--- DATA FOR PROCESSING Enclosed Below ---
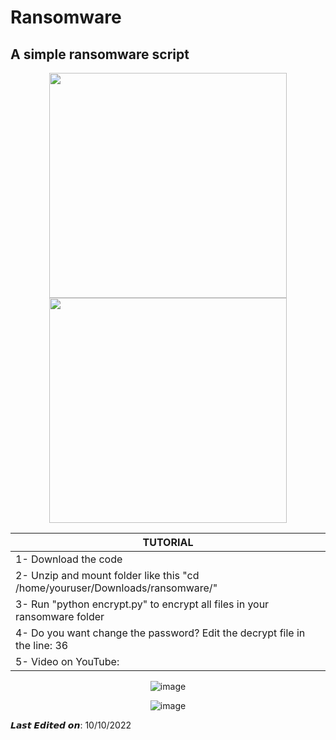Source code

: # Ransomware
A simple ransomware script
---------------------------
<div align="center">
<img src="https://user-images.githubusercontent.com/86272521/194970579-da056458-35a7-4794-84f2-09e5608b879d.png" width="380" height="360"/>
<img src="https://user-images.githubusercontent.com/86272521/194972660-f22b108e-42cc-4c81-a15c-3407c50a78c8.gif" width="380" height="360"/>


|       TUTORIAL       | 
|----------------------|
|1- Download the code  |    
|2- Unzip and mount folder like this "cd /home/youruser/Downloads/ransomware/"  |     
|3- Run "python encrypt.py" to encrypt all files in your ransomware folder      |   
|4- Do you want change the password? Edit the decrypt file in the line: 36      |
|5- Video on  YouTube:                                                          |

![image](https://user-images.githubusercontent.com/86272521/194973086-44a911ff-0555-4cac-8739-ad7919171326.png)

![image](https://camo.githubusercontent.com/c731fdac3ea002f80d216c4f9df4c0f125e12b839988425505054fb46ac8ab02/68747470733a2f2f726561646d652d747970696e672d7376672e6865726f6b756170702e636f6d3f666f6e743d5562756e747526636f6c6f723d253233304541413230267643656e7465723d74727565266c696e65733d5468616e6b732b666f722b7669736974696e67212b596f752772652b77656c636f6d6521)
</div>
𝙇𝙖𝙨𝙩 𝙀𝙙𝙞𝙩𝙚𝙙 𝙤𝙣: 10/10/2022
--- End of Enclosed DATA FOR PROCESSING ---
■ DIRECTIONS FOR THIS TASK
The records are given above. Copy each line in them that holds "folder".

■ OUTPUT FOR THIS TASK
|2- Unzip and mount folder like this "cd /home/youruser/Downloads/ransomware/"  |     
|3- Run "python encrypt.py" to encrypt all files in your ransomware folder      |   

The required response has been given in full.